Color-enhanced infrared satellite image of 16 November 2014 (NOAA) showing a tropical wave with potential for cyclonic development in the southern Indian Ocean to the  west of Madagascar
Color-enhanced infrared satellite image of 16 November 2014 (NOAA) showing a tropical wave with potential for cyclonic development in the southern Indian Ocean to the west of Madagascar

Satellite images and date collected by satellites show a mostly quiet western hemisphere, in terms of tropical cyclone activity, and progressively cooler surface waters in the northern Pacific and Atlantic oceans.

Map of sea surface temperatures in the northern Atlantic basin, based on remote sensed data from satellite observations (N)AA) for 15 November 2014
Map of sea surface temperatures in the northern Atlantic basin, based on remote sensed data from satellite observations (N)AA) for 15 November 2014

02 November 2014: It is all in the Pacific!

It was it the low to mid 40s [degrees Farenheit] early this morning of Sunday 2 November 2014, and much colder in central and northern Florida.
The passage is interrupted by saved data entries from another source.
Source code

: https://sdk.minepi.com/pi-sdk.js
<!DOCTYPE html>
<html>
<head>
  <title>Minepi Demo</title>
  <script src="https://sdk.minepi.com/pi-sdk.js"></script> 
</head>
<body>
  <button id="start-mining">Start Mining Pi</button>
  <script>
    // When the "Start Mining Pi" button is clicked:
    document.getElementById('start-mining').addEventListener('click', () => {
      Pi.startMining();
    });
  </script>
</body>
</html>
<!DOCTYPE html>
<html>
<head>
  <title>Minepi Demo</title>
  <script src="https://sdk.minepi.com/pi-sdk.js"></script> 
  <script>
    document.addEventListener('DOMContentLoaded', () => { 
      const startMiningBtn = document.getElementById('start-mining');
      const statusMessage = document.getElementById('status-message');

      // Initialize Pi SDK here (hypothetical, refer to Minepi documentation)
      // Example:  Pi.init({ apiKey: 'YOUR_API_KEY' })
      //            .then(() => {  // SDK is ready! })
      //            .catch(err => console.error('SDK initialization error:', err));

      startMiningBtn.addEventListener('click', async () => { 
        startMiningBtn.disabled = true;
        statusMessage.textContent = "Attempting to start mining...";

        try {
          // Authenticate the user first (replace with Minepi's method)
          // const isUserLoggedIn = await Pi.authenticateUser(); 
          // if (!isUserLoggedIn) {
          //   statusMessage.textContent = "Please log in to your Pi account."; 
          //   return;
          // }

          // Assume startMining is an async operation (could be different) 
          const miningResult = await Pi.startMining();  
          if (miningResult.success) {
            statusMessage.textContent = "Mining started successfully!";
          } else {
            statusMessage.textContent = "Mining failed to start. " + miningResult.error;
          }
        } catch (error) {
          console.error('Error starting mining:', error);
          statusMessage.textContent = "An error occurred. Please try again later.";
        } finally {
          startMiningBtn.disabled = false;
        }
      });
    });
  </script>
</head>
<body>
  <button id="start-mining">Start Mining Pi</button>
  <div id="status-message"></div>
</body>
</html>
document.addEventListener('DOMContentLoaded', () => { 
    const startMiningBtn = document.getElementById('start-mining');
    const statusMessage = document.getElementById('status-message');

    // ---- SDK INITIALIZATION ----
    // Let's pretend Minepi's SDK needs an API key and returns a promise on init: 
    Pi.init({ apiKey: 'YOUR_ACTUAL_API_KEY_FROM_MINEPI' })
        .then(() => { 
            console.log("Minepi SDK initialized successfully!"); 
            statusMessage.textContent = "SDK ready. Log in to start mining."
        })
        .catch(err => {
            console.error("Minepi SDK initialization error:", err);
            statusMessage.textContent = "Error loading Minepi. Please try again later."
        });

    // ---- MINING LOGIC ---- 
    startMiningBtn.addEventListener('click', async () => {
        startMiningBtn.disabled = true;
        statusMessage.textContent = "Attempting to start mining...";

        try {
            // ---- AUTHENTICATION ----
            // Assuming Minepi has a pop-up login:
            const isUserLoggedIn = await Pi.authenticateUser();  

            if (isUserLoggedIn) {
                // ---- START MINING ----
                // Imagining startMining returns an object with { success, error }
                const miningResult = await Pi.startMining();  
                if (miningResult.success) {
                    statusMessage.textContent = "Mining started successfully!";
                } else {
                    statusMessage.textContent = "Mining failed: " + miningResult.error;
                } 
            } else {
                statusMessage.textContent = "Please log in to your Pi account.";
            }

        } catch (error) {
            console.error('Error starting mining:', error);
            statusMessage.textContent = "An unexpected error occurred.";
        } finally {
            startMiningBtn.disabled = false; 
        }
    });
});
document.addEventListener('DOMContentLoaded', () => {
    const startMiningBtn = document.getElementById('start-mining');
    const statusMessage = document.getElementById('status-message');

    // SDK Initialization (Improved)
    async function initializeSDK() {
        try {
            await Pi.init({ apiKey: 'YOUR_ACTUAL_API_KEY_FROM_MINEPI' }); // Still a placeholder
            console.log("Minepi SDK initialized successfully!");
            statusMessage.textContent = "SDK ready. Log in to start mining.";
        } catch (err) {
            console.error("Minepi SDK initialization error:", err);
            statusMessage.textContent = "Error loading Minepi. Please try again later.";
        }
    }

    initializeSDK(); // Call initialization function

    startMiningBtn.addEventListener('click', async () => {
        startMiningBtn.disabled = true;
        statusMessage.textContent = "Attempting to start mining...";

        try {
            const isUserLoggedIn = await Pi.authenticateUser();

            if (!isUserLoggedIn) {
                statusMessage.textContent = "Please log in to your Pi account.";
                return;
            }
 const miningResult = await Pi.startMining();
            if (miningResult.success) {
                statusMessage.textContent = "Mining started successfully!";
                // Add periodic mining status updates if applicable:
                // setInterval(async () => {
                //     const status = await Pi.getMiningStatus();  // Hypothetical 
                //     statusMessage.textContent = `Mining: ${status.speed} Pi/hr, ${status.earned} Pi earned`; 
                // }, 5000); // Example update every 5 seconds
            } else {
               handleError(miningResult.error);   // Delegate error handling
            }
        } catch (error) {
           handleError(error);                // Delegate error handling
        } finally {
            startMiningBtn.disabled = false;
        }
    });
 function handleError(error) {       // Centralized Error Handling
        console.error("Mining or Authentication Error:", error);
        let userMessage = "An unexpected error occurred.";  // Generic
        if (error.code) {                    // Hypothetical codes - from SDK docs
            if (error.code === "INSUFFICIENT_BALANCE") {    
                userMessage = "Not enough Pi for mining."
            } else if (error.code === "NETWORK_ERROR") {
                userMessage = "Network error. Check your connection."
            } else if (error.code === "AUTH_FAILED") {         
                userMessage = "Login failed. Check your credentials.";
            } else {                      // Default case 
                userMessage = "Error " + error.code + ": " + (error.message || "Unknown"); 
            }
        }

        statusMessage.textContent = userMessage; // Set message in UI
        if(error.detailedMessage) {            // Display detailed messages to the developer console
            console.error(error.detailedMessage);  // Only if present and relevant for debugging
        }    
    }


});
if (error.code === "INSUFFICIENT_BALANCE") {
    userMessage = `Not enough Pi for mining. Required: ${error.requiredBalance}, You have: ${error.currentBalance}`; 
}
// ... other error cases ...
Could this be a sign that winter is approaching?  For some in the South and other places in the U.S.A. with snow on the ground and freezing wind-chills WINTER is already here.

Despite these signs of the approaching change in seasons tropical cyclone activity is present today at both ends of the northern Pacific Ocean. Ten thousand kilometers apart Tropical Storm VANCE over the eastern Pacific and Typhoon NURI over the northwestern Pacific reminds us of just how active the northern Pacific basin has been so far in 2014, in terms of cyclonic activity.

Infrared satellite image [NASA] of 2 November 2014 showing a strengthening Tropical Storm VANCE off the Pacific coast of Mexico
Infrared satellite image [NASA] of 2 November 2014 showing a strengthening Tropical Storm VANCE off the Pacific coast of Mexico

 Projected track for tropical cyclone VANCE [courtesy of the U.S. Navy Research Laboratory] as of 1 November 2014

Projected track for tropical cyclone VANCE [courtesy of the U.S. Navy Research Laboratory] as of 1 November 2014

Tropical storm VANCE is strengthening, and may become a hurricane over the next 12 – 24 hours, as it begins to change its course toward an eventual turn toward the NE in the general direction of Cabo San Lucas in the Baja California peninsula and Mazatlan. VANCE is the 20th named storm of what has been a record-breaking East Pacific hurricane season in 2014.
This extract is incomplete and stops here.